Morbo di Parkinson, la cura potrebbe arrivare dai rifiuti di plastica
Se fossimo alla ricerca di scorte di farmaci contro il morbo di Parkinson, non esploreremmo di certo una discarica e forse sarebbe un errore. Uno studio pubblicato in Nature Sustainability ha infatti mostrato che, grazie all’azione mirata di alcuni communi batteri, è possibile ricavare il L-dopa, preparato attualmente utilizzato contr la malattia, proprio dalle bottiglie di plastica usate. Il processo si rivela persino a zero emissioni.

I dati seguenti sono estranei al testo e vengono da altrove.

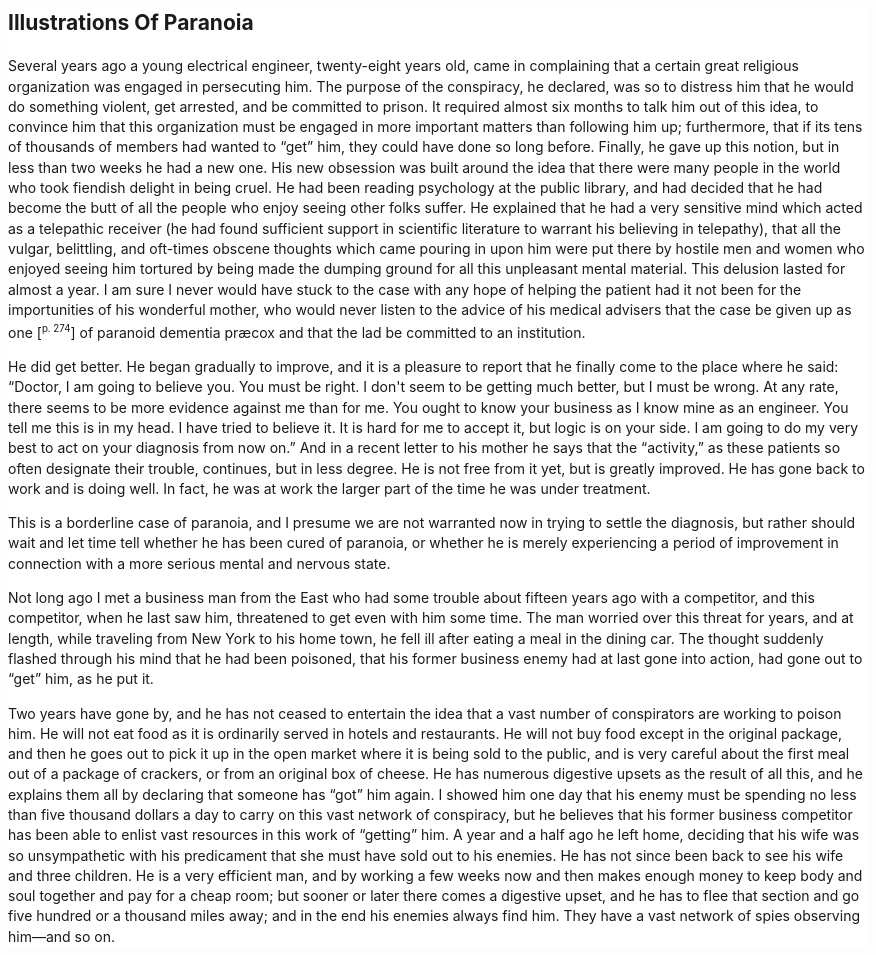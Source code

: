 ## Illustrations Of Paranoia

Several years ago a young electrical engineer, twenty-eight years old, came in complaining that a certain great religious organization was engaged in persecuting him. The purpose of the conspiracy, he declared, was so to distress him that he would do something violent, get arrested, and be committed to prison. It required almost six months to talk him out of this idea, to convince him that this organization must be engaged in more important matters than following him up; furthermore, that if its tens of thousands of members had wanted to “get” him, they could have done so long before. Finally, he gave up this notion, but in less than two weeks he had a new one. His new obsession was built around the idea that there were many people in the world who took fiendish delight in being cruel. He had been reading psychology at the public library, and had decided that he had become the butt of all the people who enjoy seeing other folks suffer. He explained that he had a very sensitive mind which acted as a telepathic receiver (he had found sufficient support in scientific literature to warrant his believing in telepathy), that all the vulgar, belittling, and oft-times obscene thoughts which came pouring in upon him were put there by hostile men and women who enjoyed seeing him tortured by being made the dumping ground for all this unpleasant mental material. This delusion lasted for almost a year. I am sure I never would have stuck to the case with any hope of helping the patient had it not been for the importunities of his wonderful mother, who would never listen to the advice of his medical advisers that the case be given up as one <span id="p274">[<sup><small>p. 274</small></sup>]</span> of paranoid dementia præcox and that the lad be committed to an institution.

He did get better. He began gradually to improve, and it is a pleasure to report that he finally come to the place where he said: “Doctor, I am going to believe you. You must be right. I don't seem to be getting much better, but I must be wrong. At any rate, there seems to be more evidence against me than for me. You ought to know your business as I know mine as an engineer. You tell me this is in my head. I have tried to believe it. It is hard for me to accept it, but logic is on your side. I am going to do my very best to act on your diagnosis from now on.” And in a recent letter to his mother he says that the “activity,” as these patients so often designate their trouble, continues, but in less degree. He is not free from it yet, but is greatly improved. He has gone back to work and is doing well. In fact, he was at work the larger part of the time he was under treatment.

This is a borderline case of paranoia, and I presume we are not warranted now in trying to settle the diagnosis, but rather should wait and let time tell whether he has been cured of paranoia, or whether he is merely experiencing a period of improvement in connection with a more serious mental and nervous state.

Not long ago I met a business man from the East who had some trouble about fifteen years ago with a competitor, and this competitor, when he last saw him, threatened to get even with him some time. The man worried over this threat for years, and at length, while traveling from New York to his home town, he fell ill after eating a meal in the dining car. The thought suddenly flashed through his mind that he had been poisoned, that his former business enemy had at last gone into action, had gone out to “get” him, as he put it.

Two years have gone by, and he has not ceased to entertain the idea that a vast number of conspirators are working to poison him. He will not eat food as it is ordinarily served in hotels and restaurants. He will not buy food except in the original package, and then he goes out to pick it up in the open market where it is being sold to the public, and is very careful about the first meal out of a package of crackers, or from an original box of cheese. He has numerous digestive upsets as the result of all this, and he explains them all by declaring that someone has “got” him again. I showed him one day that his enemy must be spending no less than five thousand dollars a day to carry on this vast network of conspiracy, but he believes that his former business competitor has been able to enlist vast resources in this work of “getting” him. A year and a half ago he left home, deciding that his wife was so unsympathetic with his predicament that she must have sold out to his enemies. He has not since been back to see his wife and three children. He is a very efficient man, and by working a few weeks now and then makes enough money to keep body and soul together and pay for a cheap room; but sooner or later there comes a digestive upset, and he has to flee that section and go five hundred or a thousand miles away; and in the end his enemies always find him. They have a vast network of spies observing him—and so on.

Morbo di Parkinson: cure dalla plastica
A concentrarsi su come ricavare farmaci contro il morbo di Parkinson dai rifiuti di plastica ci ha pensato un team dell’Università di Edimburgo. I ricercatori sono partiti dal polietilene tereftalato, un materiale con cui abbiamo costantemente a che fare, dato che si tratta della plastica dura impiegata in genere per imbottigliare acqua e bibite.
Dopo aver scomposto quest’ultimo hanno sottoposto l’acido tereftalico, il componente chimico di base, all’azione di alcuni batteri appartenenti ai ceppi di Escherichia coli geneticamente modificati. I microrganismi si sono rivelati in grado di convertire la sostanza in L-dopa, il farmaco principale attualmente utilizzato contro il morbo. L’efficienza di conversione è risultata pari all’84%.
Cure per il morbo di Parkinson: perché contano i nuovi metodi?
I nuovi metodi si preparano a rivoluzionare completamente il panorama delle cure contro il morbo di Parkinson. Oggi produrre il L-dopa implica l’utilizzo di significative quantità di combustibili fossili e, quindi, causa l’immissione in atmosfera di importanti volumi di CO2. Il nuovo processo permetterebbe, invece, di sfruttare materiali altrimenti ridotti a rifiuti, attraverso dinamiche che, implicando l’utilizzo di microrganismi, si dimostrano del tutto sostenibili.
Gli scienziati hanno anche effettuato test utilizzando la microalga Chlamydomonas reinhardtii per catturare la CO2 generata come scarto durante il “riciclo” ottenendo la praticamente totale neutralità carbonica in meno di 12 ore.
Morbo di Parkinson: dai rifiuti alla cura
I nuovi metodi per sintetizzare il L-dopa contro il morbo di Parkinson rappresentano un’importante innovazione per l’intera industria farmaceutica. SI tratta infatti della prima volta in cui viene impiegato un processo biologico naturale per convertire la plastica in principi attivi utili a livello terapeutico. Il procedimento permette, per altro, anche di intervenire sul problema dei rifiuti.
Ogni anno nel mondo vengono prodotte circa 400 milioni di tonnellate di plastica, 50 delle quali di PET. Gran parte di queste finiscono per altro nelle discariche o disperse nell’ambiente. Ogni dinamica che punti alla circolarità costituisce quindi una risorsa su cui investire. Il tradizionale riciclo non sembra, infatti, rivelarsi sufficiente.
I ricercatori sono ora determinati a trasformare le scoperte su come sintetizzare il farmaco contro il morbo di Parkinson sfruttando la plastica, in un una prassi. Gli autori stessi dello studio hanno però sottolineato che siamo solo alla fase iniziale del processo. Appare ora necessario approfondire le indagini e mettere a punto metodi per eliminare qualsiasi forma di contaminazione, oltre che per rendere la dinamica replicabile su ampia scala.
Le informazioni contenute in questo articolo sono da intendersi a puro scopo informativo e divulgativo e non devono essere intese in alcun modo come diagnosi, prognosi o terapie da sostituirsi a quelle farmacologiche eventualmente in atto. In nessun caso sostituiscono la consulenza medica specialistica. L’autore ed il sito declinano ogni responsabilità rispetto ad eventuali reazioni indesiderate.